Ideally, you can spare a few minutes after every ride to get the filth off your chain and help keep things running smooth. If you’re really cold, tired, or rushed, having all the equipment stored by your bike means that you can quickly do it before you head out for your next ride.
Jim (Content and Marketing Manager)
Do my core workout twice per week
Signing up to a gym is a common New Year’s Resolution. However, given I was already spending over 14 hours per week on the bike and of course have family and work duties, spending a further 3-4 hours in the gym every week just wasn’t going to happen.
Instead, I committed to 30 minutes per week of just focussing on the key part of your body for cycling (other than your legs!) – your core. Having a strong core can fend off injury, make you more comfortable on your bike, and make you ride faster!

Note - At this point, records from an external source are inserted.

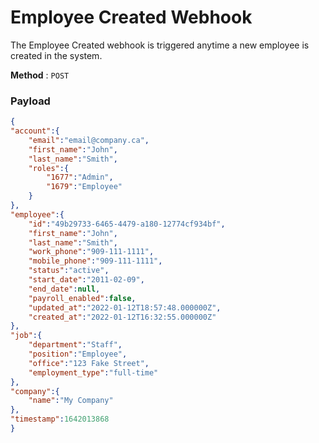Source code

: # Employee Created Webhook

The Employee Created webhook is triggered anytime a new employee is created in the system.

**Method** : `POST`

### Payload

```json
{
"account":{
    "email":"email@company.ca",
    "first_name":"John",
    "last_name":"Smith",
    "roles":{
        "1677":"Admin",
        "1679":"Employee"
    }
},
"employee":{
    "id":"49b29733-6465-4479-a180-12774cf934bf",
    "first_name":"John",
    "last_name":"Smith",
    "work_phone":"909-111-1111",
    "mobile_phone":"909-111-1111",
    "status":"active",
    "start_date":"2011-02-09",
    "end_date":null,
    "payroll_enabled":false,
    "updated_at":"2022-01-12T18:57:48.000000Z",
    "created_at":"2022-01-12T16:32:55.000000Z"
},
"job":{
    "department":"Staff",
    "position":"Employee",
    "office":"123 Fake Street",
    "employment_type":"full-time"
},
"company":{
    "name":"My Company"
},
"timestamp":1642013868
}
```
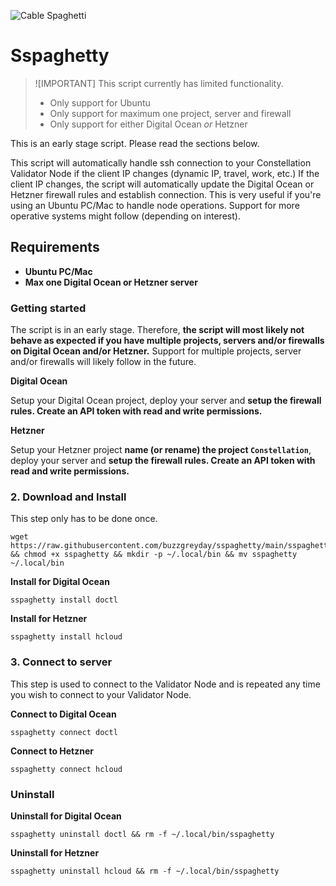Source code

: ![Cable Spaghetti](https://helios-i.mashable.com/imagery/articles/05Iodbvms58ia2wLGLaBa0C/hero-image.fill.size_1248x702.v1623387584.jpg)
# Sspaghetty

> ![IMPORTANT]
> This script currently has limited functionality.
> * Only support for Ubuntu
> * Only support for maximum one project, server and firewall
> * Only support for either Digital Ocean *or* Hetzner

This is an early stage script. Please read the sections below.

This script will automatically handle ssh connection to your Constellation Validator Node if the client IP changes (dynamic IP, travel, work, etc.) If the client IP changes, the script will automatically update the Digital Ocean or Hetzner firewall rules and establish connection. This is very useful if you're using an Ubuntu PC/Mac to handle node operations. Support for more operative systems might follow (depending on interest). 

## Requirements

* __**Ubuntu PC/Mac**__
* __**Max one Digital Ocean or Hetzner server**__

### Getting started

The script is in an early stage. Therefore, __**the script will most likely not behave as expected if you have multiple projects, servers and/or firewalls on Digital Ocean and/or Hetzner.**__ Support for multiple projects, server and/or firewalls will likely follow in the future.

**Digital Ocean**

Setup your Digital Ocean project, deploy your server and __**setup the firewall rules. Create an API token with read and write permissions.**__

**Hetzner**

Setup your Hetzner project __**name (or rename) the project `Constellation`**__, deploy your server and __**setup the firewall rules. Create an API token with read and write permissions.**__

### 2. Download and Install

This step only has to be done once.

```
wget https://raw.githubusercontent.com/buzzgreyday/sspaghetty/main/sspaghetty && chmod +x sspaghetty && mkdir -p ~/.local/bin && mv sspaghetty ~/.local/bin
```
**Install for Digital Ocean**
```
sspaghetty install doctl
```
**Install for Hetzner**
```
sspaghetty install hcloud
```
### 3. Connect to server

This step is used to connect to the Validator Node and is repeated any time you wish to connect to your Validator Node.

**Connect to Digital Ocean**
```
sspaghetty connect doctl
```
**Connect to Hetzner**
```
sspaghetty connect hcloud
```
### Uninstall
**Uninstall for Digital Ocean**
```
sspaghetty uninstall doctl && rm -f ~/.local/bin/sspaghetty
```
**Uninstall for Hetzner**
```
sspaghetty uninstall hcloud && rm -f ~/.local/bin/sspaghetty
```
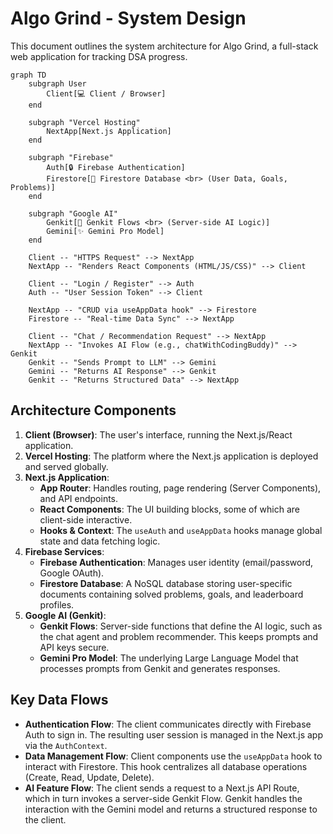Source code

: 
# Algo Grind - System Design

This document outlines the system architecture for Algo Grind, a full-stack web application for tracking DSA progress.

```mermaid
graph TD
    subgraph User
        Client[💻 Client / Browser]
    end

    subgraph "Vercel Hosting"
        NextApp[Next.js Application]
    end

    subgraph "Firebase"
        Auth[🔒 Firebase Authentication]
        Firestore[📄 Firestore Database <br> (User Data, Goals, Problems)]
    end

    subgraph "Google AI"
        Genkit[🤖 Genkit Flows <br> (Server-side AI Logic)]
        Gemini[✨ Gemini Pro Model]
    end

    Client -- "HTTPS Request" --> NextApp
    NextApp -- "Renders React Components (HTML/JS/CSS)" --> Client

    Client -- "Login / Register" --> Auth
    Auth -- "User Session Token" --> Client

    NextApp -- "CRUD via useAppData hook" --> Firestore
    Firestore -- "Real-time Data Sync" --> NextApp

    Client -- "Chat / Recommendation Request" --> NextApp
    NextApp -- "Invokes AI Flow (e.g., chatWithCodingBuddy)" --> Genkit
    Genkit -- "Sends Prompt to LLM" --> Gemini
    Gemini -- "Returns AI Response" --> Genkit
    Genkit -- "Returns Structured Data" --> NextApp
```

## Architecture Components

1.  **Client (Browser)**: The user's interface, running the Next.js/React application.
2.  **Vercel Hosting**: The platform where the Next.js application is deployed and served globally.
3.  **Next.js Application**:
    *   **App Router**: Handles routing, page rendering (Server Components), and API endpoints.
    *   **React Components**: The UI building blocks, some of which are client-side interactive.
    *   **Hooks & Context**: The `useAuth` and `useAppData` hooks manage global state and data fetching logic.
4.  **Firebase Services**:
    *   **Firebase Authentication**: Manages user identity (email/password, Google OAuth).
    *   **Firestore Database**: A NoSQL database storing user-specific documents containing solved problems, goals, and leaderboard profiles.
5.  **Google AI (Genkit)**:
    *   **Genkit Flows**: Server-side functions that define the AI logic, such as the chat agent and problem recommender. This keeps prompts and API keys secure.
    *   **Gemini Pro Model**: The underlying Large Language Model that processes prompts from Genkit and generates responses.

## Key Data Flows

*   **Authentication Flow**: The client communicates directly with Firebase Auth to sign in. The resulting user session is managed in the Next.js app via the `AuthContext`.
*   **Data Management Flow**: Client components use the `useAppData` hook to interact with Firestore. This hook centralizes all database operations (Create, Read, Update, Delete).
*   **AI Feature Flow**: The client sends a request to a Next.js API Route, which in turn invokes a server-side Genkit Flow. Genkit handles the interaction with the Gemini model and returns a structured response to the client.
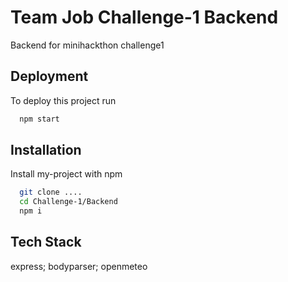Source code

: 
# Team Job Challenge-1 Backend

Backend for minihackthon challenge1


## Deployment

To deploy this project run

```bash
  npm start
```


## Installation

Install my-project with npm

```bash
  git clone ....
  cd Challenge-1/Backend
  npm i
```
    
## Tech Stack

express; bodyparser; openmeteo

Check out my favourite 15-minute core workout here. This can be performed in your living room with no equipment, making it easy to fit in before or after work.
I started doing this workout in January 2018, and it’s now part of my weekly routine. I started feeling better for it within weeks – give it a go!
Always use torque when working on my bike
No more corner-cutting in my bike maintenance. When you’re in a rush or distracted when working on your bike, it can be easy to just tighten up your bolts as much as you feel appropriate. If you’re stronger than you think or you have a particularly brittle carbon component, you can damage the material so easily.
I actually cracked a stem when I started working on my own bike because I tightened it ‘just one more turn’ to make sure it was secure…. And of course, I wasn’t using a torque wrench that would have told me I’d already tightened it enough.
A torque wrench will ensure you only tighten bolts to the manufacturer’s recommended force, meaning you’ll not damage components and cause yourself a lot of anger and sadness!